Diğer ülkelere bakarak görmüyor musunuz ki ülkelerin birlik ve beraberliğini bozan ve onları zayıflatan hürriyet değil hürriyetsizliktir? Tarihe bakınca görülmüyor mu ki insanları şevke getirip yücelten ve güçlendiren özgürlük, onları bir hayvan sürüsüne çevirip silikleştiren de yasakçılıktır? Evlerinden kaçan çocukların baskıcı ailelerden çıktığı ve demokrasinin hüküm sürdüğü ülkelere göç etmek için fırsat kollayanların baskıcı ülke vatandaşları olduğu sizi hiç mi düşündürmüyor mu? En zayıf ve en fakir ülkelerin demokrasinin en kıt olduğu, insan hak ve hürriyetlerine en az saygı gösterildiği ülkeler olması acaba bir tesadüf mü? Hür dünya ancak hürriyet zemininde gelişebilen bilim, sanat ve teknolojide yeni ufuklara uçarken ve hâkimiyetini pekiştirirken, siz daha ne kadar yasaklarla vatandaşlarınızı ‘koruma’ planları yapmaya ve ülkeyi bir hapishaneye çevirmeye devam edeceksiniz?

Rotayı ne belirleyecek

Rehberiniz akıl ve bilim mi olacak, mazi karanlıklarında gömülmüş ezberler mi? Rotanızı ümit mi belirleyecek, korkular mı? Zemininiz hürriyet mi olacak, yasaklar mı? Siz sınırlarınızı yabancı işgaline karşı tanklı tüfekli askerlerle beklerken ve fikir hürriyetini ülke birlik ve bütünlüğü için bir tehdit olarak görürken, yabancıların internet ve uydu ordularıyla her türlü fikirle neredeyse her eve girdiğini ve vatandaşlarınızın beyinlerine kolaylıkla zaten ulaştığını hiç mi fark etmiyorsunuz? Kafayı kuma gömmeyi hâlâ akıllılık mı zannediyorsunuz? Hürriyetçi ve despotik tek tipçi rejimlerin meyvelerini yan yana duran iki levha gibi net olarak gösteren Güney ve Kuzey Kore örnekleri size hiç mi fikir vermiyor? Güney Kore gibi bir dünya devi olmaktan mı korkuyorsunuz ki, Kuzey Kore gibi kaynaklarınızı içine sıkışıp kaldığınız yasakçı kabuğu daha da sağlamlaştırmaya harcıyorsunuz? İnsanı gerçek insan yapan hürriyet ışığından niye korkuyorsunuz ki hürriyeti halkınıza gıdım gıdım ve elleriniz titreyerek veriyorsunuz?

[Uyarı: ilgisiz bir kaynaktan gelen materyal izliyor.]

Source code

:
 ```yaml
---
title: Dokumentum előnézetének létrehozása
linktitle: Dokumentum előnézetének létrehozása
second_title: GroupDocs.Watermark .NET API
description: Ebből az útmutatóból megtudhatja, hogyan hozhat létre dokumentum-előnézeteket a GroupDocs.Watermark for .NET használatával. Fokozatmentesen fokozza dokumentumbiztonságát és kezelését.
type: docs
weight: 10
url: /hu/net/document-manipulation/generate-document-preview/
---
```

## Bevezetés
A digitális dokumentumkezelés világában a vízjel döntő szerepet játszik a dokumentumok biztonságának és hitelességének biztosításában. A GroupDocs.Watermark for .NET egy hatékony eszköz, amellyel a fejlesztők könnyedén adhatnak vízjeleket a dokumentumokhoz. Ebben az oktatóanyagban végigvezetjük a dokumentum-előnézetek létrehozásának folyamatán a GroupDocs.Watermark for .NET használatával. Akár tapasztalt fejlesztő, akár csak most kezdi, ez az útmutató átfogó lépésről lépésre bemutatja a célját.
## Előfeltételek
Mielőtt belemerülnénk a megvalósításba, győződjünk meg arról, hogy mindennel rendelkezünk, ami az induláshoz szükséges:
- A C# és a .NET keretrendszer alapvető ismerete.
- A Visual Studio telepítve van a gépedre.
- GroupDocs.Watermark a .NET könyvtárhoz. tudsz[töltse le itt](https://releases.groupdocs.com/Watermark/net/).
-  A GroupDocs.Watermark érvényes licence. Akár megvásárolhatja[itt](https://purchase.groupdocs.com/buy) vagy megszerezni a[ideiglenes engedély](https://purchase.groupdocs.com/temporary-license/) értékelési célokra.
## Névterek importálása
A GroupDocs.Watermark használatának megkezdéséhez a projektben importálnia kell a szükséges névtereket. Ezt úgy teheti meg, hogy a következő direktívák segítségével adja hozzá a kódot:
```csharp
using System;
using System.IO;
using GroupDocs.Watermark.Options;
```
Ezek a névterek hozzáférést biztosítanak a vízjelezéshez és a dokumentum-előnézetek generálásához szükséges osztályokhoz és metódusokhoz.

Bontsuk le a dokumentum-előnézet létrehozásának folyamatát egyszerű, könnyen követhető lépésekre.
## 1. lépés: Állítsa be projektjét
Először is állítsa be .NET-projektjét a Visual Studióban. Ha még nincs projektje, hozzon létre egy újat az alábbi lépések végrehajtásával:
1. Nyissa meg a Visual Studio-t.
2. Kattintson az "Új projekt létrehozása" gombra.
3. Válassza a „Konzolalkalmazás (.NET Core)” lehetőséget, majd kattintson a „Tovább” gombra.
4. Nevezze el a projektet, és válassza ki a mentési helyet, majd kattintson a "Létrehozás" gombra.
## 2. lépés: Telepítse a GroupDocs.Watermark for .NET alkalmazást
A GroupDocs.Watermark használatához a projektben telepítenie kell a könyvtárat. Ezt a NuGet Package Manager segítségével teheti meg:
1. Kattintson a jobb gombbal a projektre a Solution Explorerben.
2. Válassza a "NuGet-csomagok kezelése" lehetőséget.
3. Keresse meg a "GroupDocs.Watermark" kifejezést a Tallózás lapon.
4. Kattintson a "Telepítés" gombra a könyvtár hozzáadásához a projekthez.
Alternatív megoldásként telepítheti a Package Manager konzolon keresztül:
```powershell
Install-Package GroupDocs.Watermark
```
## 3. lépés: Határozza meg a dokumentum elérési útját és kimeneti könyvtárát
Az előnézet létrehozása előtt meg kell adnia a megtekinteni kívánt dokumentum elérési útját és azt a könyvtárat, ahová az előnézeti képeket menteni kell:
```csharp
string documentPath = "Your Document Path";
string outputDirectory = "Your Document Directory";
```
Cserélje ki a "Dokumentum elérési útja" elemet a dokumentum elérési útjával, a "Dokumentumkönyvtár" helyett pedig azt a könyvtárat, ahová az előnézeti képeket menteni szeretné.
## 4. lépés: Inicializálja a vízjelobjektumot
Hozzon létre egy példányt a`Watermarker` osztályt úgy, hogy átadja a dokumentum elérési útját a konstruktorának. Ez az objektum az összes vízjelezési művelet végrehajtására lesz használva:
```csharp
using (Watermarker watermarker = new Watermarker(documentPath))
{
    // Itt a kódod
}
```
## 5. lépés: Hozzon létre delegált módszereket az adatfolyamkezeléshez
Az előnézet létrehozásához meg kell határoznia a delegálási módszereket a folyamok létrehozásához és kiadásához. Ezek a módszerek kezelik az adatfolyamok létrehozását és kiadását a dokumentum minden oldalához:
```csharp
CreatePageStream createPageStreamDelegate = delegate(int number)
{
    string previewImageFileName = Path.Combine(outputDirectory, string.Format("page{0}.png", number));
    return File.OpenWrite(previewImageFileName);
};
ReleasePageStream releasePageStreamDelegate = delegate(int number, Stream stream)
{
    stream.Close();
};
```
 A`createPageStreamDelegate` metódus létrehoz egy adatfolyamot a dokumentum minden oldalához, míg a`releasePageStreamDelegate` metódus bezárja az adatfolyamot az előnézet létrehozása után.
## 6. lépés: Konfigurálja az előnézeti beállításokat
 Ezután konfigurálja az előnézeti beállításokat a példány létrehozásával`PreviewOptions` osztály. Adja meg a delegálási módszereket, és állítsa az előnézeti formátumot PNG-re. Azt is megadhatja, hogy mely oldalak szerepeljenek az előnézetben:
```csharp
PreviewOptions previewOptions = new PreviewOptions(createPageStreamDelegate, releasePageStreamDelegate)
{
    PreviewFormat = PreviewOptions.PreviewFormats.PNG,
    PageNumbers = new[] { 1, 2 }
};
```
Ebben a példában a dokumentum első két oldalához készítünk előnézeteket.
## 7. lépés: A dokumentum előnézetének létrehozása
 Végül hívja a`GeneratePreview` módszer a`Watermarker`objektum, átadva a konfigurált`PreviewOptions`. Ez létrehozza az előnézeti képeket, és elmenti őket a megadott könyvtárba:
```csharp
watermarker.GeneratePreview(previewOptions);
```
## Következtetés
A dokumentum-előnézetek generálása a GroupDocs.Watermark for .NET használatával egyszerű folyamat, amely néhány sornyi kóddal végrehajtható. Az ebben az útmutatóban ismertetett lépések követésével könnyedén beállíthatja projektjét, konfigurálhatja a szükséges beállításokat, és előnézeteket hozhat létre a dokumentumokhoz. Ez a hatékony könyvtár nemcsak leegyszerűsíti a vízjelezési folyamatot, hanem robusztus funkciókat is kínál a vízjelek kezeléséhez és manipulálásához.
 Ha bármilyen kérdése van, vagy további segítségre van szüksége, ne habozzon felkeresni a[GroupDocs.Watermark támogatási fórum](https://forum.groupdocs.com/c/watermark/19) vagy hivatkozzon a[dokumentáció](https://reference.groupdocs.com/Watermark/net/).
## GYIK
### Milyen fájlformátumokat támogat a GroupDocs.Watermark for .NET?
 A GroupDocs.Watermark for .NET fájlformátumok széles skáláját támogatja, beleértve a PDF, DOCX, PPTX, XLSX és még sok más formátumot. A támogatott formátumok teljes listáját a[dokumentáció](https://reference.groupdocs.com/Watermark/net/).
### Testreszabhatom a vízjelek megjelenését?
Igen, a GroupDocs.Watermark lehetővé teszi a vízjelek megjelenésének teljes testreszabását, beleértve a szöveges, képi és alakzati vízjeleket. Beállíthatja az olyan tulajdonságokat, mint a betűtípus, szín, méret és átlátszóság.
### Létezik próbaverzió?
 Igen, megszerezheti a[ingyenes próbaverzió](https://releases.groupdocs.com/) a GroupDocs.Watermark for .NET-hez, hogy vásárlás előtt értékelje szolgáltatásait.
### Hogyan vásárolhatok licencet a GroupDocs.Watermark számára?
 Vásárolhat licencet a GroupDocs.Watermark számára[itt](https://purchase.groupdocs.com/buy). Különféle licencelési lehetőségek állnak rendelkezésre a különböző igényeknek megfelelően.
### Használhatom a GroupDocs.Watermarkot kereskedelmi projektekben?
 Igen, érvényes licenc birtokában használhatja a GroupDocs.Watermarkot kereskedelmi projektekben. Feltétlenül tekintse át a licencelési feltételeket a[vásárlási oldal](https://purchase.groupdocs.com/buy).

Çok şükür ki futbolun her renginin sonuna kadar hür olduğu ve her tip ve ölçüde ayakkabı satışının serbest olduğu bir ülkede yaşıyoruz ve bu hürriyetin keyfini doya doya çıkarıyoruz. Bu çağda hâlâ “Futbol Açılımı” gibi anlamakta bile zorlandığımız şeylerle uğraşan bir ülkede de yaşıyor olabilirdik.